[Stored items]
..............................

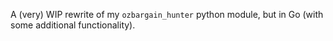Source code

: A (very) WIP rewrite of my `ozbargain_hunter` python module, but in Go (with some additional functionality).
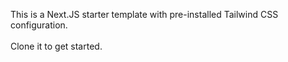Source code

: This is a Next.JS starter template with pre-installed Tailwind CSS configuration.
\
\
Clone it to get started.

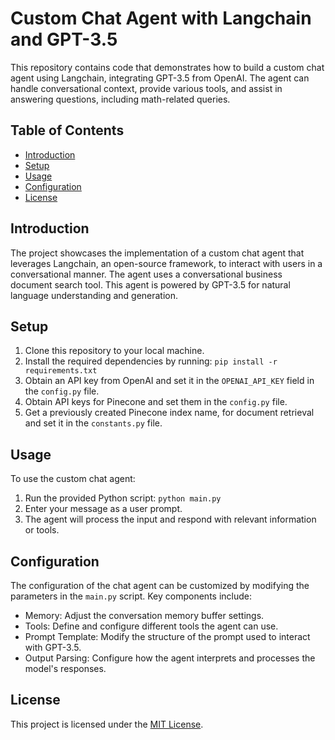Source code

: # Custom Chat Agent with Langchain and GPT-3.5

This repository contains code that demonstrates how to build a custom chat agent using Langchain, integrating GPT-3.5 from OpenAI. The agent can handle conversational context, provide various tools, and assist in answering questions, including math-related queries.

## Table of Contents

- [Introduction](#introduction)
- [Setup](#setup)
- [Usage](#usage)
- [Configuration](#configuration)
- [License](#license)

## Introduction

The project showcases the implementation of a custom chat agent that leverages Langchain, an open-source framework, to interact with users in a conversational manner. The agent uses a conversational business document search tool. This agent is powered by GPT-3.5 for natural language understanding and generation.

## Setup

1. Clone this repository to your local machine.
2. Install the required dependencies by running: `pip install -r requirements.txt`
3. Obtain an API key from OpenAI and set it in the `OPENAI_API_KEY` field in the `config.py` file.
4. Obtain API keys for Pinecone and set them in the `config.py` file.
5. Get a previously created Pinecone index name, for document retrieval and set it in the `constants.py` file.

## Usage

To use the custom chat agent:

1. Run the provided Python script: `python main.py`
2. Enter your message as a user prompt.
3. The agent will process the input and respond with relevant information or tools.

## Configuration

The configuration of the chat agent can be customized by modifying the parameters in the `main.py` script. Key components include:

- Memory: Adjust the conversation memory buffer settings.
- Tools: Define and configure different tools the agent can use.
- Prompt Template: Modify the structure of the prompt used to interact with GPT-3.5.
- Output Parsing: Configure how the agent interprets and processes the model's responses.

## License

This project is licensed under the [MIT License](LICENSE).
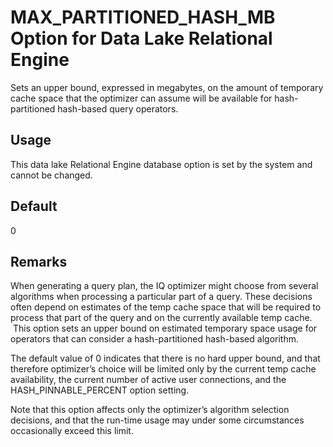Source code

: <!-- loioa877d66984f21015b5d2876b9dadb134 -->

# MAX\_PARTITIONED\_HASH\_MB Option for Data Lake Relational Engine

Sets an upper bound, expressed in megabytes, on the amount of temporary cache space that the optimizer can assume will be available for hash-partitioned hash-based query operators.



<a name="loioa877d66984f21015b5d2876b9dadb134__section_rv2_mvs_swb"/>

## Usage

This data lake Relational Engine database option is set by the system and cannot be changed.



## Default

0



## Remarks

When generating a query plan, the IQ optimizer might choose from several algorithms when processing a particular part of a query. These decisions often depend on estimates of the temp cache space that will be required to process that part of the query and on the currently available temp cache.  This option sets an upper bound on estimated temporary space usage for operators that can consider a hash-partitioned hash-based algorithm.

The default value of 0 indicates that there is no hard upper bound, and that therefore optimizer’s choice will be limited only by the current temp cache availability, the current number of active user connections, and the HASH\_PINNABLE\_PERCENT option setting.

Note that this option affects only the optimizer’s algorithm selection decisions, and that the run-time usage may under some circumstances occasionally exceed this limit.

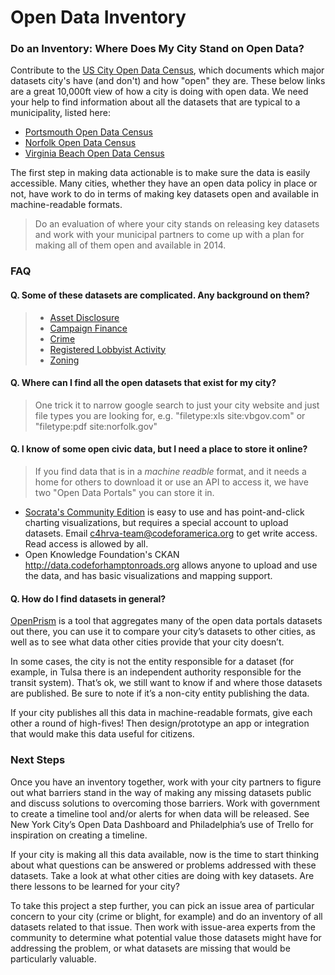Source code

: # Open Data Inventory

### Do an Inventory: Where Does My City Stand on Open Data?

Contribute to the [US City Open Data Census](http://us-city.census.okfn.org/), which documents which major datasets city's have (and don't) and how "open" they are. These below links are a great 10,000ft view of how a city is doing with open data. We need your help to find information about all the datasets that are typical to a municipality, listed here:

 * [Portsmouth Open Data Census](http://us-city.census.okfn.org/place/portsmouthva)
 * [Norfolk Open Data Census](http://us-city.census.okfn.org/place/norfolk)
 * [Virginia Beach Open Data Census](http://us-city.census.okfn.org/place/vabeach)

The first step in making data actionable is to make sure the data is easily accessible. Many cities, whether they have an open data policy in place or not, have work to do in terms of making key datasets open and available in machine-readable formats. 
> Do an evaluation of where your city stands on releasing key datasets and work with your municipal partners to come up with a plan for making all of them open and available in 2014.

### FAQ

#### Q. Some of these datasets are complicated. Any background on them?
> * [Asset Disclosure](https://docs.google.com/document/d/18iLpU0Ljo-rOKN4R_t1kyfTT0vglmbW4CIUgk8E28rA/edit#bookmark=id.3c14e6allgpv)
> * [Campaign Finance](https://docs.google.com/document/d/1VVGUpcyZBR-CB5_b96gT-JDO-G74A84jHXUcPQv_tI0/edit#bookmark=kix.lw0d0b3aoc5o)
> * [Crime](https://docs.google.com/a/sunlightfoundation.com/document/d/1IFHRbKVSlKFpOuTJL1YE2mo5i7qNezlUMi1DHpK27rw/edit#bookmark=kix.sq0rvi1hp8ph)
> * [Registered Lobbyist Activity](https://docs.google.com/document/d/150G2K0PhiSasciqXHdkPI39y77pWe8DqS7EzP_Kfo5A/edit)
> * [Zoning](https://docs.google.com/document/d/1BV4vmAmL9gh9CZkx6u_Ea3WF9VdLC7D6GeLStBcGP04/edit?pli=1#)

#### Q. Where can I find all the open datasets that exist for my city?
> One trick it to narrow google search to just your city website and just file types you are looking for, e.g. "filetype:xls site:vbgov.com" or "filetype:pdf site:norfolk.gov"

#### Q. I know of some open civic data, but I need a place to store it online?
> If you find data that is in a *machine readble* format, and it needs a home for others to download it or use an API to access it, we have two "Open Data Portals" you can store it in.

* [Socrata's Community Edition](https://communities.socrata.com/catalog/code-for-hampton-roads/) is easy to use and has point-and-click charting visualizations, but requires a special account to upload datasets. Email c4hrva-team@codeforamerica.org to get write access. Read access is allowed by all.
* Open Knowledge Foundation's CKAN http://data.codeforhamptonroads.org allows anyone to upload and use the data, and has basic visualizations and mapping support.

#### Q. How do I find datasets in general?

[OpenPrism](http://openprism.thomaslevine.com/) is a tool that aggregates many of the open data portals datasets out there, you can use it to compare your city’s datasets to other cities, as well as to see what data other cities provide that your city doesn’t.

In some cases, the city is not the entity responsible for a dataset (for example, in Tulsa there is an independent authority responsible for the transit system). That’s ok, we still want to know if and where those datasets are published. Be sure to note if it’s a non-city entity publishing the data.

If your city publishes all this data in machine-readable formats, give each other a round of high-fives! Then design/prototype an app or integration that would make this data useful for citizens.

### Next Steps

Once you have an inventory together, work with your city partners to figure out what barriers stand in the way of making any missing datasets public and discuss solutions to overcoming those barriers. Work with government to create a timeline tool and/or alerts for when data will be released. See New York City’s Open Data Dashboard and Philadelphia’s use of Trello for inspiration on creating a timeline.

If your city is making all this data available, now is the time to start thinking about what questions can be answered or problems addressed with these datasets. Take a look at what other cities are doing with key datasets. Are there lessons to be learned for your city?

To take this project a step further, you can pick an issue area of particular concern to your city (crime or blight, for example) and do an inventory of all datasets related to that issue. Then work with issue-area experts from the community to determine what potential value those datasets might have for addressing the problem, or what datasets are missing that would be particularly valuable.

..............................

**Requirement:**
Find the string "value" in the records, then copy each line where it occurs.

**Completed exercise:**
The default value of 0 indicates that there is no hard upper bound, and that therefore optimizer’s choice will be limited only by the current temp cache availability, the current number of active user connections, and the HASH\_PINNABLE\_PERCENT option setting.
To take this project a step further, you can pick an issue area of particular concern to your city (crime or blight, for example) and do an inventory of all datasets related to that issue. Then work with issue-area experts from the community to determine what potential value those datasets might have for addressing the problem, or what datasets are missing that would be particularly valuable.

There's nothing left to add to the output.